**TASK DIRECTIONS**
Gather each line of the records where "Bootstrap" appears.

**RECORDS SHOWN**
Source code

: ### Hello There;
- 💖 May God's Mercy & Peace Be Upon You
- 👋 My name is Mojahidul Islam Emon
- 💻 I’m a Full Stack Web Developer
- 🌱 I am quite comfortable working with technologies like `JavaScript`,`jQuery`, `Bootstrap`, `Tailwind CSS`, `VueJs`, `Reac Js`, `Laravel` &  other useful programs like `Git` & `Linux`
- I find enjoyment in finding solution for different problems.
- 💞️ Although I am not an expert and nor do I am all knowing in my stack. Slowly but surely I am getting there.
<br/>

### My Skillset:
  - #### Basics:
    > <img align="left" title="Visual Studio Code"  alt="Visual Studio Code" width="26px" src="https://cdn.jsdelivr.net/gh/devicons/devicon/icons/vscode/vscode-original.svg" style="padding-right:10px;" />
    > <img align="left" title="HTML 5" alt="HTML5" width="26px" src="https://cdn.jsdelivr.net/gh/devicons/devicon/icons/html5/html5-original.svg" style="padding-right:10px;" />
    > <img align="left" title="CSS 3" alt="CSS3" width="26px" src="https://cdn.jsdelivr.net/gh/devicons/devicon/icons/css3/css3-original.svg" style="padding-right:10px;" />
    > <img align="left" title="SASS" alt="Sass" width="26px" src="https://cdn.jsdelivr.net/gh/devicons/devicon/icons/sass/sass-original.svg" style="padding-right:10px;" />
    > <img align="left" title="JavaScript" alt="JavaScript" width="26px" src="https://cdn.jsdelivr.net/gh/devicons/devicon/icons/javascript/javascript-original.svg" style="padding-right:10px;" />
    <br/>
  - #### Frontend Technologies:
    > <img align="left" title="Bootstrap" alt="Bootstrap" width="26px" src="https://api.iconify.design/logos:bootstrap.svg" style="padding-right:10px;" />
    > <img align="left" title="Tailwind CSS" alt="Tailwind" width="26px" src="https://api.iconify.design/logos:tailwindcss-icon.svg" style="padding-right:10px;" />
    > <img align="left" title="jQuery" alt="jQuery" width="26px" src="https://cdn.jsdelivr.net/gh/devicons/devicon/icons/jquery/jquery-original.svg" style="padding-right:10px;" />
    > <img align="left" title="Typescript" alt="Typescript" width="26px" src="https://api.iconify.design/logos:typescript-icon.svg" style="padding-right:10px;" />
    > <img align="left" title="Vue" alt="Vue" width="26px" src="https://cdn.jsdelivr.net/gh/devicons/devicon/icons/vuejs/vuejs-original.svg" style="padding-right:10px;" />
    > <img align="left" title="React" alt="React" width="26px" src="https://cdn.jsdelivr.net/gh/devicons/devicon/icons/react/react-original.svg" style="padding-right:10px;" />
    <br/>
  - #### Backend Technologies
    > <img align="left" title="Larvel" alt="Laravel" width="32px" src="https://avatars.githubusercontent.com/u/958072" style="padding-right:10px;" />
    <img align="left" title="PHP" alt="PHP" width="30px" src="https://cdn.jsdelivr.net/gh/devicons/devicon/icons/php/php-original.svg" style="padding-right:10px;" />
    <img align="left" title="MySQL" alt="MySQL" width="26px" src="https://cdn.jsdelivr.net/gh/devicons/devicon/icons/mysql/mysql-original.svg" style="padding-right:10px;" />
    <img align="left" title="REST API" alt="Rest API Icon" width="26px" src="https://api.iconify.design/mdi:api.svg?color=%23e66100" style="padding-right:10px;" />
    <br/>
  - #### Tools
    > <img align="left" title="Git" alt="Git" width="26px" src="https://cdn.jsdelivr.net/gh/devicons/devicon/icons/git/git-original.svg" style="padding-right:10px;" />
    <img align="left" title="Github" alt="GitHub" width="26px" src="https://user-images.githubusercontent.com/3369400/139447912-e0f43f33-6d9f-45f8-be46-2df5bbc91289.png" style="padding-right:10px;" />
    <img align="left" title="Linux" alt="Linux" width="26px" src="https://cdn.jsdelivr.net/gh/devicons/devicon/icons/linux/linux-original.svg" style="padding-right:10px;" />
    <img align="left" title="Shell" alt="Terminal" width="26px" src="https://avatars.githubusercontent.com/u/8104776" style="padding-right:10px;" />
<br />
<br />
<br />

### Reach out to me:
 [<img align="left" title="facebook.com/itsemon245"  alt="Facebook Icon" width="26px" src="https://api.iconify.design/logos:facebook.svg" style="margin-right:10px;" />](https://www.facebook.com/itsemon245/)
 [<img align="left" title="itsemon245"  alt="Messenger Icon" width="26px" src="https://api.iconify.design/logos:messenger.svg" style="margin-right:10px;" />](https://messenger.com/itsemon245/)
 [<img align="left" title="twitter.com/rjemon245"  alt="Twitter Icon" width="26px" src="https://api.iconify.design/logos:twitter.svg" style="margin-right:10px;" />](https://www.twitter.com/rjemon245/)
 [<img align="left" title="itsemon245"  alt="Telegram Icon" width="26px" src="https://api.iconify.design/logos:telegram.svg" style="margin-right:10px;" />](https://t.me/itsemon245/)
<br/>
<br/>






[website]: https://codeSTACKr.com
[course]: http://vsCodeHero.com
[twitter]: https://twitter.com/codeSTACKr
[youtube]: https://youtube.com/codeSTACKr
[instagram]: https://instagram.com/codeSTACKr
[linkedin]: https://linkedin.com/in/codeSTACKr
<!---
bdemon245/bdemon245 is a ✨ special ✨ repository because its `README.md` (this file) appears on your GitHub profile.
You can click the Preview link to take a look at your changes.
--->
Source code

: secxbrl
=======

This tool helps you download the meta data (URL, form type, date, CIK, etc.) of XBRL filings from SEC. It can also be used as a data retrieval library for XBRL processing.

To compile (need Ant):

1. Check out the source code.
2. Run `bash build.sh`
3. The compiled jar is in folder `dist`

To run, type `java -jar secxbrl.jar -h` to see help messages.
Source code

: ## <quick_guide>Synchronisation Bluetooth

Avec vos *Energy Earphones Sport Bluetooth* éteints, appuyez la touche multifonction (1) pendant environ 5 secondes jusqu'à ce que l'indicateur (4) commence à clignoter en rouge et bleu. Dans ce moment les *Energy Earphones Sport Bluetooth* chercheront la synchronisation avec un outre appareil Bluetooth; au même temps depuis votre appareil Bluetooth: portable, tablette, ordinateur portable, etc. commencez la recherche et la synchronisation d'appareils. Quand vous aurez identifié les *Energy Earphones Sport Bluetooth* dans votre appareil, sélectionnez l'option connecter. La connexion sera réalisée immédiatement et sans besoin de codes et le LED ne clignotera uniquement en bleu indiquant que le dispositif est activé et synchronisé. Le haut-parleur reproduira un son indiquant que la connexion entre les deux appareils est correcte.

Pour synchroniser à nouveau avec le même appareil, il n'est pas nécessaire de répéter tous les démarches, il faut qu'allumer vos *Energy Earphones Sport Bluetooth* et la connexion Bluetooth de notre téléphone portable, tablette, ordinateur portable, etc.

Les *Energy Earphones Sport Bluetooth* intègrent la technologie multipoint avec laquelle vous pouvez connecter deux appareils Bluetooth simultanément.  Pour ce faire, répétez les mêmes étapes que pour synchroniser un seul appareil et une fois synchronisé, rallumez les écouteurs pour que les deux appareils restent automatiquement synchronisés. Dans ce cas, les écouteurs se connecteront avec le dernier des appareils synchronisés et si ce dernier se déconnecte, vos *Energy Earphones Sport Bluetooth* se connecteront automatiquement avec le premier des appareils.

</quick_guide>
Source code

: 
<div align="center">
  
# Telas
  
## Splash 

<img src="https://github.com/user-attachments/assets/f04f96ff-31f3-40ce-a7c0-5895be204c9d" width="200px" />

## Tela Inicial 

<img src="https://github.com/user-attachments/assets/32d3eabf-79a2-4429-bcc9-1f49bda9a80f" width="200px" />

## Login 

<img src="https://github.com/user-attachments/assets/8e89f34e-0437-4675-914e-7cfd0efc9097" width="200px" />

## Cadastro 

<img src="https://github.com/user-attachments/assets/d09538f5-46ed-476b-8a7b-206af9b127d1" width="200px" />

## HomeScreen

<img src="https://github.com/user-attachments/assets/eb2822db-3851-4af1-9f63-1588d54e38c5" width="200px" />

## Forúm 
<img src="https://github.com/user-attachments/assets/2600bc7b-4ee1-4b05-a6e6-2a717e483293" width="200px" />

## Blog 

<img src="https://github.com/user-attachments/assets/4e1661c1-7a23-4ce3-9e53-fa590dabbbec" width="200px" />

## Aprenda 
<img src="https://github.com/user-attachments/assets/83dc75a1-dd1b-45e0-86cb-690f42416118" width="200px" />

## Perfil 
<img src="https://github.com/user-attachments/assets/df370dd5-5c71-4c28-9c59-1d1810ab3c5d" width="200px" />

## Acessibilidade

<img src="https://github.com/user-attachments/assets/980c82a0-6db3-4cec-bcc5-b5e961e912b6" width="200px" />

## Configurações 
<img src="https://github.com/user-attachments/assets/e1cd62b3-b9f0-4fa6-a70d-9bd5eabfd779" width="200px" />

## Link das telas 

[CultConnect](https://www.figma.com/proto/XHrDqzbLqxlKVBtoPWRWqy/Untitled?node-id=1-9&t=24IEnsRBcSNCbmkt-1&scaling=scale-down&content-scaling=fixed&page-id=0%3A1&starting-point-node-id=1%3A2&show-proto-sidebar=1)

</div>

**EXERCISE OUTPUT**
- 🌱 I am quite comfortable working with technologies like `JavaScript`,`jQuery`, `Bootstrap`, `Tailwind CSS`, `VueJs`, `Reac Js`, `Laravel` &  other useful programs like `Git` & `Linux`
    > <img align="left" title="Bootstrap" alt="Bootstrap" width="26px" src="https://api.iconify.design/logos:bootstrap.svg" style="padding-right:10px;" />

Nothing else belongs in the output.